Data entries
▼

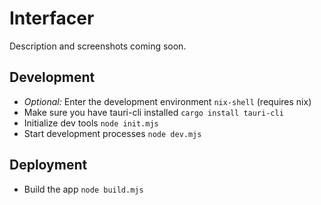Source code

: # Interfacer

Description and screenshots coming soon.

## Development

- *Optional:* Enter the development environment `nix-shell` (requires nix)
- Make sure you have tauri-cli installed `cargo install tauri-cli`
- Initialize dev tools `node init.mjs`
- Start development processes `node dev.mjs`

## Deployment

- Build the app `node build.mjs`
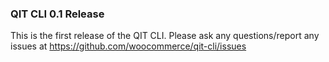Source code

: ### QIT CLI 0.1 Release

This is the first release of the QIT CLI. Please ask any questions/report any issues at https://github.com/woocommerce/qit-cli/issues
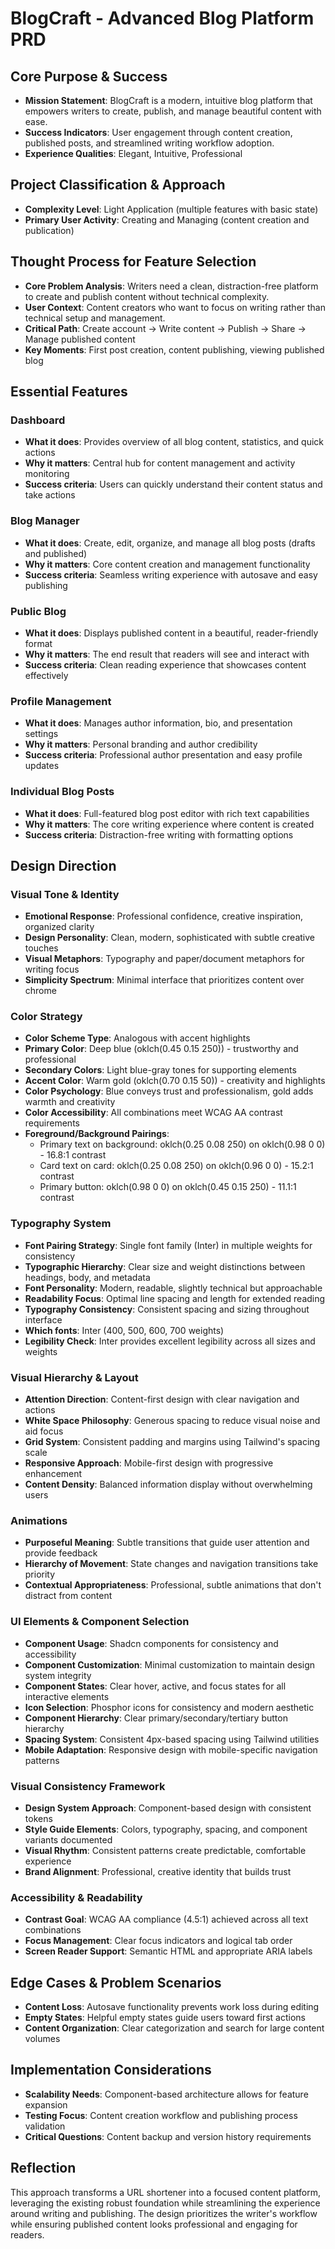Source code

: # BlogCraft - Advanced Blog Platform PRD

## Core Purpose & Success
- **Mission Statement**: BlogCraft is a modern, intuitive blog platform that empowers writers to create, publish, and manage beautiful content with ease.
- **Success Indicators**: User engagement through content creation, published posts, and streamlined writing workflow adoption.
- **Experience Qualities**: Elegant, Intuitive, Professional

## Project Classification & Approach
- **Complexity Level**: Light Application (multiple features with basic state)
- **Primary User Activity**: Creating and Managing (content creation and publication)

## Thought Process for Feature Selection
- **Core Problem Analysis**: Writers need a clean, distraction-free platform to create and publish content without technical complexity.
- **User Context**: Content creators who want to focus on writing rather than technical setup and management.
- **Critical Path**: Create account → Write content → Publish → Share → Manage published content
- **Key Moments**: First post creation, content publishing, viewing published blog

## Essential Features

### Dashboard
- **What it does**: Provides overview of all blog content, statistics, and quick actions
- **Why it matters**: Central hub for content management and activity monitoring
- **Success criteria**: Users can quickly understand their content status and take actions

### Blog Manager
- **What it does**: Create, edit, organize, and manage all blog posts (drafts and published)
- **Why it matters**: Core content creation and management functionality
- **Success criteria**: Seamless writing experience with autosave and easy publishing

### Public Blog
- **What it does**: Displays published content in a beautiful, reader-friendly format
- **Why it matters**: The end result that readers will see and interact with
- **Success criteria**: Clean reading experience that showcases content effectively

### Profile Management
- **What it does**: Manages author information, bio, and presentation settings
- **Why it matters**: Personal branding and author credibility
- **Success criteria**: Professional author presentation and easy profile updates

### Individual Blog Posts
- **What it does**: Full-featured blog post editor with rich text capabilities
- **Why it matters**: The core writing experience where content is created
- **Success criteria**: Distraction-free writing with formatting options

## Design Direction

### Visual Tone & Identity
- **Emotional Response**: Professional confidence, creative inspiration, organized clarity
- **Design Personality**: Clean, modern, sophisticated with subtle creative touches
- **Visual Metaphors**: Typography and paper/document metaphors for writing focus
- **Simplicity Spectrum**: Minimal interface that prioritizes content over chrome

### Color Strategy
- **Color Scheme Type**: Analogous with accent highlights
- **Primary Color**: Deep blue (oklch(0.45 0.15 250)) - trustworthy and professional
- **Secondary Colors**: Light blue-gray tones for supporting elements
- **Accent Color**: Warm gold (oklch(0.70 0.15 50)) - creativity and highlights
- **Color Psychology**: Blue conveys trust and professionalism, gold adds warmth and creativity
- **Color Accessibility**: All combinations meet WCAG AA contrast requirements
- **Foreground/Background Pairings**:
  - Primary text on background: oklch(0.25 0.08 250) on oklch(0.98 0 0) - 16.8:1 contrast
  - Card text on card: oklch(0.25 0.08 250) on oklch(0.96 0 0) - 15.2:1 contrast
  - Primary button: oklch(0.98 0 0) on oklch(0.45 0.15 250) - 11.1:1 contrast

### Typography System
- **Font Pairing Strategy**: Single font family (Inter) in multiple weights for consistency
- **Typographic Hierarchy**: Clear size and weight distinctions between headings, body, and metadata
- **Font Personality**: Modern, readable, slightly technical but approachable
- **Readability Focus**: Optimal line spacing and length for extended reading
- **Typography Consistency**: Consistent spacing and sizing throughout interface
- **Which fonts**: Inter (400, 500, 600, 700 weights)
- **Legibility Check**: Inter provides excellent legibility across all sizes and weights

### Visual Hierarchy & Layout
- **Attention Direction**: Content-first design with clear navigation and actions
- **White Space Philosophy**: Generous spacing to reduce visual noise and aid focus
- **Grid System**: Consistent padding and margins using Tailwind's spacing scale
- **Responsive Approach**: Mobile-first design with progressive enhancement
- **Content Density**: Balanced information display without overwhelming users

### Animations
- **Purposeful Meaning**: Subtle transitions that guide user attention and provide feedback
- **Hierarchy of Movement**: State changes and navigation transitions take priority
- **Contextual Appropriateness**: Professional, subtle animations that don't distract from content

### UI Elements & Component Selection
- **Component Usage**: Shadcn components for consistency and accessibility
- **Component Customization**: Minimal customization to maintain design system integrity
- **Component States**: Clear hover, active, and focus states for all interactive elements
- **Icon Selection**: Phosphor icons for consistency and modern aesthetic
- **Component Hierarchy**: Clear primary/secondary/tertiary button hierarchy
- **Spacing System**: Consistent 4px-based spacing using Tailwind utilities
- **Mobile Adaptation**: Responsive design with mobile-specific navigation patterns

### Visual Consistency Framework
- **Design System Approach**: Component-based design with consistent tokens
- **Style Guide Elements**: Colors, typography, spacing, and component variants documented
- **Visual Rhythm**: Consistent patterns create predictable, comfortable experience
- **Brand Alignment**: Professional, creative identity that builds trust

### Accessibility & Readability
- **Contrast Goal**: WCAG AA compliance (4.5:1) achieved across all text combinations
- **Focus Management**: Clear focus indicators and logical tab order
- **Screen Reader Support**: Semantic HTML and appropriate ARIA labels

## Edge Cases & Problem Scenarios
- **Content Loss**: Autosave functionality prevents work loss during editing
- **Empty States**: Helpful empty states guide users toward first actions
- **Content Organization**: Clear categorization and search for large content volumes

## Implementation Considerations
- **Scalability Needs**: Component-based architecture allows for feature expansion
- **Testing Focus**: Content creation workflow and publishing process validation
- **Critical Questions**: Content backup and version history requirements

## Reflection
This approach transforms a URL shortener into a focused content platform, leveraging the existing robust foundation while streamlining the experience around writing and publishing. The design prioritizes the writer's workflow while ensuring published content looks professional and engaging for readers.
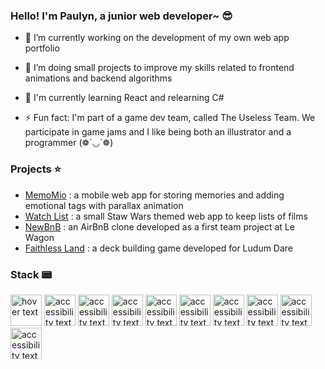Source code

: ### Hello! I'm Paulyn, a junior web developer~ 😎


- 🔭 I’m currently working on the development of my own web app portfolio
- 🌱 I’m doing small projects to improve my skills related to frontend animations and backend algorithms
- 📖 I'm currently learning React and relearning C#

- ⚡ Fun fact: I'm part of a game dev team, called The Useless Team. We participate in game jams and I like being both an illustrator and a programmer (❁´◡`❁)

### Projects ⭐
- [MemoMio](https://memomio.herokuapp.com/) : a mobile web app for storing memories and adding emotional tags with parallax animation
- [Watch List](https://paulynswatchlist.herokuapp.com/) : a small Staw Wars themed web app to keep lists of films
- [NewBnB](https://newbnb.herokuapp.com/) : an AirBnB clone developed as a first team project at Le Wagon
- [Faithless Land](https://ldjam.com/events/ludum-dare/47/faithless-land) : a deck building game developed for Ludum Dare

### Stack 📟
<p align="left">
  <img src="https://github.com/yurijserrano/Github-Profile-Readme-Logos/blob/master/programming%20languages/ruby.svg" width="50" title="hover text">
  <img src="https://github.com/yurijserrano/Github-Profile-Readme-Logos/blob/master/programming%20languages/c%2B%2B.svg" width="50" alt="accessibility text">
  <img src="https://github.com/yurijserrano/Github-Profile-Readme-Logos/blob/master/programming%20languages/c.svg" width="50" alt="accessibility text">
  <img src="https://github.com/yurijserrano/Github-Profile-Readme-Logos/blob/master/programming%20languages/c%23.svg" width="50" alt="accessibility text">
  <img src="https://github.com/yurijserrano/Github-Profile-Readme-Logos/blob/master/programming%20languages/javascript.svg" width="50" alt="accessibility text">
  <img src="https://github.com/yurijserrano/Github-Profile-Readme-Logos/blob/master/programming%20languages/python.svg" width="50" alt="accessibility text">
  <img src="https://github.com/yurijserrano/Github-Profile-Readme-Logos/blob/master/others/html.svg" width="50" alt="accessibility text">
  <img src="https://github.com/yurijserrano/Github-Profile-Readme-Logos/blob/master/others/css.svg" width="50" alt="accessibility text">
  <img src="https://github.com/yurijserrano/Github-Profile-Readme-Logos/blob/master/frameworks/rails.svg" width="50" alt="accessibility text">
  <img src="https://github.com/yurijserrano/Github-Profile-Readme-Logos/blob/master/databases/postgresql.svg" width="50" alt="accessibility text">
</p>
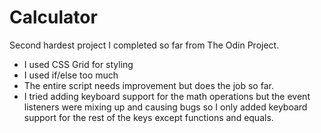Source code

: # Calculator

Second hardest project I completed so far from The Odin Project.

- I used CSS Grid for styling
- I used if/else too much
- The entire script needs improvement but does the job so far.
- I tried adding keyboard support for the math operations but the event listeners were mixing up and causing bugs so I only added keyboard support for the rest of the keys except functions and equals.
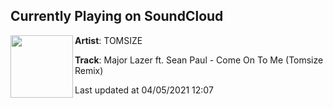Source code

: ## Currently Playing on SoundCloud

[<img align="left" width="100" src="https://i1.sndcdn.com/artworks-000082727739-nh74s2-t500x500.jpg">](https://soundcloud.com/tomsize/major-lazer-come-on-to-me-remix)

**Artist**: TOMSIZE 

**Track**: Major Lazer ft. Sean Paul - Come On To Me (Tomsize Remix)

Last updated at 04/05/2021 12:07
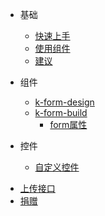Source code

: - 基础
  * [快速上手](zh-cn/guide/start?id=快速上手)
  * [使用组件](zh-cn/guide/start?id=引入-k-form-design)
  * [建议](zh-cn/guide/start?id=使用建议)

- 组件
  * [k-form-design](zh-cn/components/design)
  * [k-form-build](zh-cn/components/build)
    * [form属性](zh-cn/components/form)

- 控件
  * [自定义控件](zh-cn/field/custom)

* [上传接口](zh-cn/config)
* [捐赠](zh-cn/donation)
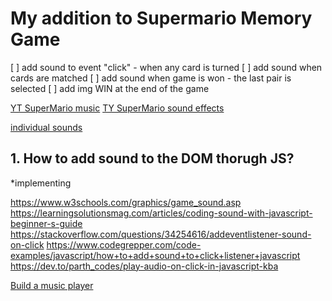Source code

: # My addition to Supermario Memory Game

[ ] add sound to event "click" - when any card is turned
[ ] add sound when cards are matched
[ ] add sound when game is won - the last pair is selected
[ ] add img WIN at the end of the game


[YT SuperMario music](https://www.youtube.com/watch?v=NTa6Xbzfq1U&t=4s)
[TY SuperMario sound effects](https://www.youtube.com/watch?v=5yrFdhNG2Sk)

[individual sounds](https://themushroomkingdom.net/media/smb/wav)


## 1. How to add sound to the DOM thorugh JS?

*implementing

https://www.w3schools.com/graphics/game_sound.asp
https://learningsolutionsmag.com/articles/coding-sound-with-javascript-beginner-s-guide
https://stackoverflow.com/questions/34254616/addeventlistener-sound-on-click
https://www.codegrepper.com/code-examples/javascript/how+to+add+sound+to+click+listener+javascript
https://dev.to/parth_codes/play-audio-on-click-in-javascript-kba

[Build a music player](https://www.youtube.com/watch?v=QTHRWGn_sJw)
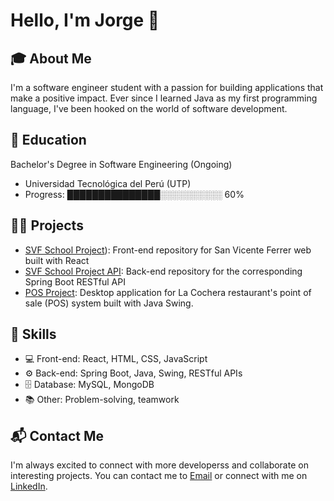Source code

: # Hello, I'm Jorge 👋

## 🎓 About Me
I'm a software engineer student with a passion for building applications that make a positive impact. Ever since I learned Java as my first programming language, I've been hooked on the world of software development.

## 🌱 Education
Bachelor's Degree in Software Engineering (Ongoing)
- Universidad Tecnológica del Perú (UTP)
- Progress: ███████████████░░░░░░░░░░ 60%

## 👨‍💻 Projects
- [SVF School Project](https://github.com/jorgevfx/svf-web)): Front-end repository for San Vicente Ferrer web built with React
- [SVF School Project API](https://github.com/jorgevfx/svf-api): Back-end repository for the corresponding Spring Boot RESTful API
- [POS Project](https://github.com/jorgevfx/lacocherapos): Desktop application for La Cochera restaurant's point of sale (POS) system built with Java Swing.

## 🚀 Skills
- 💻 Front-end: React, HTML, CSS, JavaScript
- ⚙️ Back-end: Spring Boot, Java, Swing, RESTful APIs
- 🗄️ Database: MySQL, MongoDB
- 📚 Other: Problem-solving, teamwork

## 📬 Contact Me
I'm always excited to connect with more developerss and collaborate on interesting projects. You can contact me to [Email](hjorge.30@outlook.com) or connect with me on [LinkedIn](https://www.linkedin.com/in/jorge-antezana/).

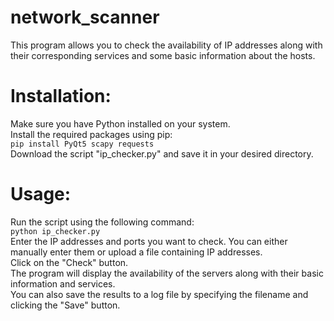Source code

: # network_scanner

This program allows you to check the availability of IP addresses along with their corresponding services and some basic information about the hosts.

# Installation:

Make sure you have Python installed on your system. </br>
Install the required packages using pip: </br>
`pip install PyQt5 scapy requests` </br>
Download the script "ip_checker.py" and save it in your desired directory. 

# Usage:

Run the script using the following command: </br>
`python ip_checker.py` </br>
Enter the IP addresses and ports you want to check. You can either manually enter them or upload a file containing IP addresses. </br>
Click on the "Check" button. </br>
The program will display the availability of the servers along with their basic information and services. </br>
You can also save the results to a log file by specifying the filename and clicking the "Save" button.
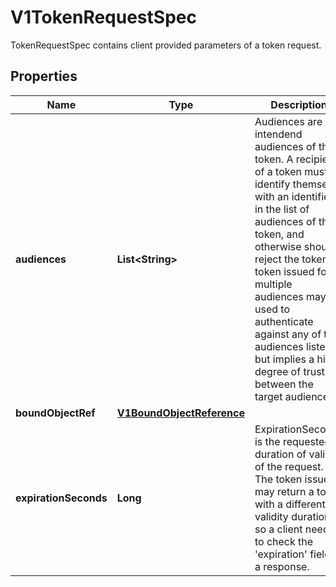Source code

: 

# V1TokenRequestSpec

TokenRequestSpec contains client provided parameters of a token request.
## Properties

Name | Type | Description | Notes
------------ | ------------- | ------------- | -------------
**audiences** | **List&lt;String&gt;** | Audiences are the intendend audiences of the token. A recipient of a token must identify themself with an identifier in the list of audiences of the token, and otherwise should reject the token. A token issued for multiple audiences may be used to authenticate against any of the audiences listed but implies a high degree of trust between the target audiences. | 
**boundObjectRef** | [**V1BoundObjectReference**](V1BoundObjectReference.md) |  |  [optional]
**expirationSeconds** | **Long** | ExpirationSeconds is the requested duration of validity of the request. The token issuer may return a token with a different validity duration so a client needs to check the &#39;expiration&#39; field in a response. |  [optional]



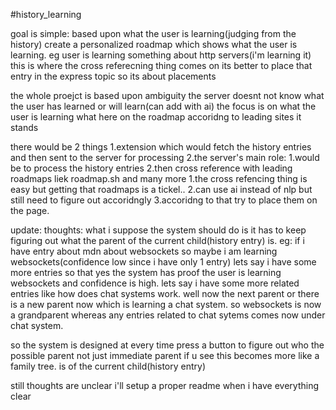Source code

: #history_learning

goal is simple: based upon what the user is learning(judging from the history) create a personalized roadmap which shows what the user is learning. eg user is learning something about http servers(i'm learning it) this is where the cross referecning thing comes on its better to place that entry in the express topic so its about placements

the whole proejct is based upon ambiguity the server doesnt not know what the user has learned or will learn(can add with ai) the focus is on what the user is learning what here on the roadmap accoridng to leading sites it stands

there would be 2 things 1.extension which would fetch the history entries and then sent to the server for processing 2.the server's main role: 1.would be to process the history entries 2.then cross reference with leading roadmaps liek roadmap.sh and many more 1.the cross refencing thing is easy but getting that roadmaps is a tickel.. 2.can use ai instead of nlp but still need to figure out accoridngly 3.accoridng to that try to place them on the page.

update:
thoughts: what i suppose the system should do is it has to keep figuring out what the parent of the current child(history entry) is. 
eg: if i have entry about mdn about websockets so maybe i am learning websockets(confidence low since i have only 1 entry) lets say i have some more entries so that yes the system has proof the user is learning websockets and confidence is high. lets say i have some more related entries like how does chat systems work. well now the next parent or there is a new parent now which is learning a chat system. so websockets is now a grandparent whereas any entries related to chat sytems comes now under chat system.

so the system is designed at every time press a button to figure out who the possible parent not just immediate parent if u see this becomes more like a family tree. is of the current child(history entry) 

still thoughts are unclear i'll setup a proper readme when i have everything clear
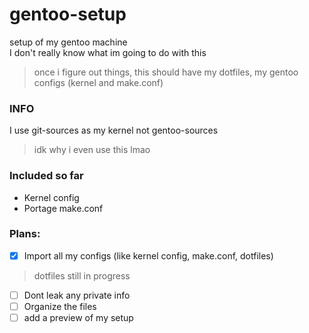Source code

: # gentoo-setup
setup of my gentoo machine \
I don't really know what im going to do with this 

> once i figure out things, this should have my dotfiles, my gentoo configs (kernel and make.conf) 
### INFO
I use git-sources as my kernel not gentoo-sources
> idk why i even use this lmao
### Included so far
- Kernel config
- Portage make.conf
### Plans:
- [x] Import all my configs (like kernel config, make.conf, dotfiles)
> dotfiles still in progress
- [ ] Dont leak any private info
- [ ] Organize the files
- [ ] add a preview of my setup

▲

_YOUR TASK:_ Quote the data above from the line containing "- **Design Personality**: Clean, modern, sophisticated" to the line containing "### Typography System", inclusive, and stop.

_RESULT:_
- **Design Personality**: Clean, modern, sophisticated with subtle creative touches
- **Visual Metaphors**: Typography and paper/document metaphors for writing focus
- **Simplicity Spectrum**: Minimal interface that prioritizes content over chrome

### Color Strategy
- **Color Scheme Type**: Analogous with accent highlights
- **Primary Color**: Deep blue (oklch(0.45 0.15 250)) - trustworthy and professional
- **Secondary Colors**: Light blue-gray tones for supporting elements
- **Accent Color**: Warm gold (oklch(0.70 0.15 50)) - creativity and highlights
- **Color Psychology**: Blue conveys trust and professionalism, gold adds warmth and creativity
- **Color Accessibility**: All combinations meet WCAG AA contrast requirements
- **Foreground/Background Pairings**:
  - Primary text on background: oklch(0.25 0.08 250) on oklch(0.98 0 0) - 16.8:1 contrast
  - Card text on card: oklch(0.25 0.08 250) on oklch(0.96 0 0) - 15.2:1 contrast
  - Primary button: oklch(0.98 0 0) on oklch(0.45 0.15 250) - 11.1:1 contrast

### Typography System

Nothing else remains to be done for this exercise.